Skip to 0 minutes and 51 seconds It’s important to know that SVMs can be either linear or nonlinear through a kernel function. Also, they can do classification or regression, which we haven’t mentioned. Weka contains SMOreg for regression, the same algorithm. We’re going to use the gridSearch method to optimize parameters for SVMs, which is quite important. Let’s just look at LibSVM and LibLINEAR, these two packages, and also the standard SMO and SMOreg. All three implement linear SVMs. All but LibLINEAR are capable of accommodating nonlinear kernels. LibSVM does one-class classification. LibLINEAR does logistic regression. It’s linear. LibLINEAR is very fast, and LibLINEAR can operate with the L1 norm, which I’m not going to explain in this lesson. Just a quick look at LibLINEAR. I did a speed test.
Skip to 1 minute and 42 seconds I used the data generator on Weka’s Preprocess panel to generate 10,000 instances of this data, LED24. LibLINEAR took two seconds to build the model. LibSVM took 18 seconds to build the model, but that’s a slightly unfair comparison because it’s using a nonlinear kernel. So when I changed it to use a linear kernel, it took 10 seconds. And SMO with default parameters, which is a linear kernel, took 21 seconds. So you can see LibLINEAR is quite a lot faster. Now, let’s just talk about linear boundaries and support vector machines in general. Support vector machines try to drive a channel between the two classes.
Skip to 2 minutes and 21 seconds Here we’ve got the blue class and the green class, and they try and drive a channel halfway between the classes to leave as large a margin as possible. In this case, we’ve got zero errors on the training data, and a pretty small margin, the distance between the dashed lines. However, when we look at the test data – now this is an artificial dataset – but in this case you can see that some points in the test data are being classified incorrectly. Four points, in fact.
Skip to 2 minutes and 48 seconds If, instead of using this line, we turned it a bit and used a line with a much larger margin, although it makes one error on the training data, in this particular situation it gets all of the test data correct – no errors on the test data.
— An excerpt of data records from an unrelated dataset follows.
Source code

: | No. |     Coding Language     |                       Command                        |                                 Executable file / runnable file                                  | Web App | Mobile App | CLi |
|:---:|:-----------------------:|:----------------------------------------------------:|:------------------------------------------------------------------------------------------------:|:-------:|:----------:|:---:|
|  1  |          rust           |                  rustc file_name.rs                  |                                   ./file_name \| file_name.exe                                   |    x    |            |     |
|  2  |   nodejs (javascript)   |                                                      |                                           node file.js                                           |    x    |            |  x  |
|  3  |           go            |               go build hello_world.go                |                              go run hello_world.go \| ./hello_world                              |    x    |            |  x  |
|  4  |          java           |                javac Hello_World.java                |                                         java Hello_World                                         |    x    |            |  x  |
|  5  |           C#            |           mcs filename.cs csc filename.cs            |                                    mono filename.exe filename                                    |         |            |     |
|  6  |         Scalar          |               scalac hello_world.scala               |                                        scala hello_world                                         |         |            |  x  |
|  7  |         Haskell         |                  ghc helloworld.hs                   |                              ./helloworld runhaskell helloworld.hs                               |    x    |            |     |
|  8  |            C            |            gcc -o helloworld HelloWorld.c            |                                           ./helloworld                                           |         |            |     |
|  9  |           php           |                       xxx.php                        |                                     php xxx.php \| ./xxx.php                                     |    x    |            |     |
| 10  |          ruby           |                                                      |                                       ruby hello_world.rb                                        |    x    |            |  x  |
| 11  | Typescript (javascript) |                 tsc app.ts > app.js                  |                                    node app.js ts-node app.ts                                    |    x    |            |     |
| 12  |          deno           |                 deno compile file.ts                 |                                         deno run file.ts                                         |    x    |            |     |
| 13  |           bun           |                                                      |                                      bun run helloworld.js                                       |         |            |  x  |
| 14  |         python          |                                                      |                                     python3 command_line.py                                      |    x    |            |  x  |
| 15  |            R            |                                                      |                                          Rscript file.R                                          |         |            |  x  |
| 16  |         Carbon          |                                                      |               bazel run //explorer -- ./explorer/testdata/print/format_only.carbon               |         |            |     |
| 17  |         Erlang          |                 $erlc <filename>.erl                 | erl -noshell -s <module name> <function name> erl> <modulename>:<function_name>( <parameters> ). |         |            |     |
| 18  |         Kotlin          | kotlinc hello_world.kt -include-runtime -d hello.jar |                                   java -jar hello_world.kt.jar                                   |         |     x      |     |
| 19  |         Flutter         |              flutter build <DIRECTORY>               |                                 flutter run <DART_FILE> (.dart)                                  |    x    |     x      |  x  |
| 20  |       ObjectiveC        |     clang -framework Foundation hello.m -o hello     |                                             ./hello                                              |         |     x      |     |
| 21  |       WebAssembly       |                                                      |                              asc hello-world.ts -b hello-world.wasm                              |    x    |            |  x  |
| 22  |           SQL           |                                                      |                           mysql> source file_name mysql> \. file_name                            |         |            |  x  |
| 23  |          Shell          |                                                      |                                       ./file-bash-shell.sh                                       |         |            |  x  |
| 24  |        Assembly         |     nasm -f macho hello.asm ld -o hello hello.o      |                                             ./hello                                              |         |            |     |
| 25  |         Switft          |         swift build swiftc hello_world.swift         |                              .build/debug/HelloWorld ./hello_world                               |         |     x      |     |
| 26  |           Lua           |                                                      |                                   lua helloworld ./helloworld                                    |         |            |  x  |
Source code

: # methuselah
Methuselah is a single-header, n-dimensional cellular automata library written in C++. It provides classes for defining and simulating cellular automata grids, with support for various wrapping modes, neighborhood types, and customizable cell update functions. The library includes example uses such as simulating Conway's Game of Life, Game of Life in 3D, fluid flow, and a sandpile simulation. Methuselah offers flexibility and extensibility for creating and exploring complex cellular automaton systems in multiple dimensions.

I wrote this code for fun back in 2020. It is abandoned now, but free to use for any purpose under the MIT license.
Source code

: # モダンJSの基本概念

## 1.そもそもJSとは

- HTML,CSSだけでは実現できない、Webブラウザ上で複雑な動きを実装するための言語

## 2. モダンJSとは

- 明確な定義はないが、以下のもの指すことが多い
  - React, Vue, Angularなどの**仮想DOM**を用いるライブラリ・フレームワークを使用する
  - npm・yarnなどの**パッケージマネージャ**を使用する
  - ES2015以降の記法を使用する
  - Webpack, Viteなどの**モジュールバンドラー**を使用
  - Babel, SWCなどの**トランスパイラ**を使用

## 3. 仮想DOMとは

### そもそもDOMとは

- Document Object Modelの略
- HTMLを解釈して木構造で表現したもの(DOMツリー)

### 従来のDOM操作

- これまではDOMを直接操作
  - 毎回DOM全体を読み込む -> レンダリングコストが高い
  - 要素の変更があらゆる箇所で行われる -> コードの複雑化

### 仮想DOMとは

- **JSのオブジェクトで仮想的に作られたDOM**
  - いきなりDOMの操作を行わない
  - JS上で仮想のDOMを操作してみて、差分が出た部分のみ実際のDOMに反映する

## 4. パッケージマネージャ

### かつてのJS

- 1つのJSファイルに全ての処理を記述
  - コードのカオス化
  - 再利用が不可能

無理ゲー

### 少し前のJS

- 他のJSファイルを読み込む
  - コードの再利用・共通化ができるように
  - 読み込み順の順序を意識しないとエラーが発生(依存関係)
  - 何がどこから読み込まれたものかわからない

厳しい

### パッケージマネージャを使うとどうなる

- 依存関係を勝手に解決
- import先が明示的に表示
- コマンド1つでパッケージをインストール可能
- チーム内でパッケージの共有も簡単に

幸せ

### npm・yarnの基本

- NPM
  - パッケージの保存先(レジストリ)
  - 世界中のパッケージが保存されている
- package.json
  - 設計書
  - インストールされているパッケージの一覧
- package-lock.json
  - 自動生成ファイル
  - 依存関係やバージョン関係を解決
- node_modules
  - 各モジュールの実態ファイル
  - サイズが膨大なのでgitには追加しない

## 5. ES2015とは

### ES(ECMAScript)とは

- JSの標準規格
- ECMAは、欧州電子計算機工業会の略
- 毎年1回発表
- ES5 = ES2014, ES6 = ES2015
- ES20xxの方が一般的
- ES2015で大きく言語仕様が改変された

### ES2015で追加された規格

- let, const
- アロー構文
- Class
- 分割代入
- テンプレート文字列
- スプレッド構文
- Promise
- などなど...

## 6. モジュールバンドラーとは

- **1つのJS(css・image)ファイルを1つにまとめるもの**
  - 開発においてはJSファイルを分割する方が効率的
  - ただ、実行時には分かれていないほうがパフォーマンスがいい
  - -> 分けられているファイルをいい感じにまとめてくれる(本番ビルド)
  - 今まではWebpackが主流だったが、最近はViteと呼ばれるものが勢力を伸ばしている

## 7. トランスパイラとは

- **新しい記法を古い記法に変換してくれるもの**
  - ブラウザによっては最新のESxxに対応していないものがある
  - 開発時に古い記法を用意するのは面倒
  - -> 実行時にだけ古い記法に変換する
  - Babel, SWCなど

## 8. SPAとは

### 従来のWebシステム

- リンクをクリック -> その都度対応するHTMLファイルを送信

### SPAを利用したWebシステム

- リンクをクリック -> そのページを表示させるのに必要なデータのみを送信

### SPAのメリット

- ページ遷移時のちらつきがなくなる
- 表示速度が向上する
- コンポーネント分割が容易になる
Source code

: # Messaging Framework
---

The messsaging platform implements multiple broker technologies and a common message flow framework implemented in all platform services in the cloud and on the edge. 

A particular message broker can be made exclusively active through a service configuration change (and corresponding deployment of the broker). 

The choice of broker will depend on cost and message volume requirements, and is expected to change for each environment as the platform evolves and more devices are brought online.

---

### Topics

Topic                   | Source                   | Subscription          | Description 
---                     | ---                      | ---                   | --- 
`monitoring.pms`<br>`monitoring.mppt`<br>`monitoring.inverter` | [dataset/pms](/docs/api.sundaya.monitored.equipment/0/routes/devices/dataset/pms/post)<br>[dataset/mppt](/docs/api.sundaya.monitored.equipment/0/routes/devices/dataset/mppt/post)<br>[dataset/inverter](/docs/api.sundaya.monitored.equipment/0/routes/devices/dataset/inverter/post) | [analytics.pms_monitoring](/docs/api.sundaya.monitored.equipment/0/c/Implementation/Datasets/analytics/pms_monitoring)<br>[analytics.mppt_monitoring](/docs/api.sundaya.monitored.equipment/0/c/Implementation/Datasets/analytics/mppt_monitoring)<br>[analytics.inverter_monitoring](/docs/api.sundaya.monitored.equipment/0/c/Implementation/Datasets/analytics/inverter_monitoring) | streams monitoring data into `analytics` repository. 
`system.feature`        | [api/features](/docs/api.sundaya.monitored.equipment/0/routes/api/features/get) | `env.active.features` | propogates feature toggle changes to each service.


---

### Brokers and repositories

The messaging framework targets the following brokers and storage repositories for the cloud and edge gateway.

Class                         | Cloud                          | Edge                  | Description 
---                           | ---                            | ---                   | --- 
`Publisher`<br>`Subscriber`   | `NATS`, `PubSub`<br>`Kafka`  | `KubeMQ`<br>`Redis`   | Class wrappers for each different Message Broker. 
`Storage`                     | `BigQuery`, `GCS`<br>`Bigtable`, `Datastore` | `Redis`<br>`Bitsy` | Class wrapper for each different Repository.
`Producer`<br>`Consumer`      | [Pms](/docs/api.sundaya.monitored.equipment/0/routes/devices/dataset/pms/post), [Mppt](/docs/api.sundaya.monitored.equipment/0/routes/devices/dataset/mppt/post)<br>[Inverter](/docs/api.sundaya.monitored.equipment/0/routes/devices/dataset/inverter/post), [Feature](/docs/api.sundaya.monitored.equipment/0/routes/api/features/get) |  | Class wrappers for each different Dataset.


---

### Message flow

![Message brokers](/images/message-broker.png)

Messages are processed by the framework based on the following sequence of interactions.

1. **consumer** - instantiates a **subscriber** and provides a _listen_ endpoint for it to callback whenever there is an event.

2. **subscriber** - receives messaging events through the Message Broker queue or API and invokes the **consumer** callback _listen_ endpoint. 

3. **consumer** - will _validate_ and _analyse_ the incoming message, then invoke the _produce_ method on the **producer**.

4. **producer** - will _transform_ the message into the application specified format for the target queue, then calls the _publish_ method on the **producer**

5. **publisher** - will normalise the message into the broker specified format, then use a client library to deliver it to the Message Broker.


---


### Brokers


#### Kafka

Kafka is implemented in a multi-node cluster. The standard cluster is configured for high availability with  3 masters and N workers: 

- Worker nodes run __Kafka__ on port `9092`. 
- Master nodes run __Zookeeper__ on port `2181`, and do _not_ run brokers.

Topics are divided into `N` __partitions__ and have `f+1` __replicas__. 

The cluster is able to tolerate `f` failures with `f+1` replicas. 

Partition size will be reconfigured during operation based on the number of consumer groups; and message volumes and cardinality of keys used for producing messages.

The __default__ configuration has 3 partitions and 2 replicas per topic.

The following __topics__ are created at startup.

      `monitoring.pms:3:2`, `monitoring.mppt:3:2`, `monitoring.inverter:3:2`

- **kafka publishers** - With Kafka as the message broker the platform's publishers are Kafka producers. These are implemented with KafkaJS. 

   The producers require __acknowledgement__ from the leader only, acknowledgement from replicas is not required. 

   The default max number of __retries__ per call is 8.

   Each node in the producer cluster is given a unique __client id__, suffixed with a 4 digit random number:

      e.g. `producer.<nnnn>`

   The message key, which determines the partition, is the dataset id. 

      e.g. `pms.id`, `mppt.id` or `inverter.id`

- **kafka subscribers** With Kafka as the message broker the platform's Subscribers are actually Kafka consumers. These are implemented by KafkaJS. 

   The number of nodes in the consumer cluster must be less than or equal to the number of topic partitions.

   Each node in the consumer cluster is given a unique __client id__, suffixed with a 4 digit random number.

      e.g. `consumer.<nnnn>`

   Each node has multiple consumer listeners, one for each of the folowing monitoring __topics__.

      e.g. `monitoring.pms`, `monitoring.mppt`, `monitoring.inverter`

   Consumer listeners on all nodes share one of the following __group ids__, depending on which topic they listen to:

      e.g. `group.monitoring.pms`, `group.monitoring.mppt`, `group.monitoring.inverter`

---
It’s an advantage sometimes to have a large margin, even at the expense of errors on the training data. SVMs try to give you large margin classifiers. Here we are with a nonlinear dataset. I’ve drawn a linear boundary here, the boundary that’s produced by LibLINEAR or LibSVM with a linear kernel, or indeed the SMO package and the SMO classifier in Weka. This gives 21 errors on the dataset, or training set.
Skip to 3 minutes and 33 seconds Here’s a nonlinear boundary for the same dataset, implemented by LibSVM with an RBF kernel. I’ve got this dataset open in Weka’s BoundaryVisualizer over here, and I’m going to just choose LibSVM. Luckily, I’ve installed the package already and I just start. OK, let’s speed this up.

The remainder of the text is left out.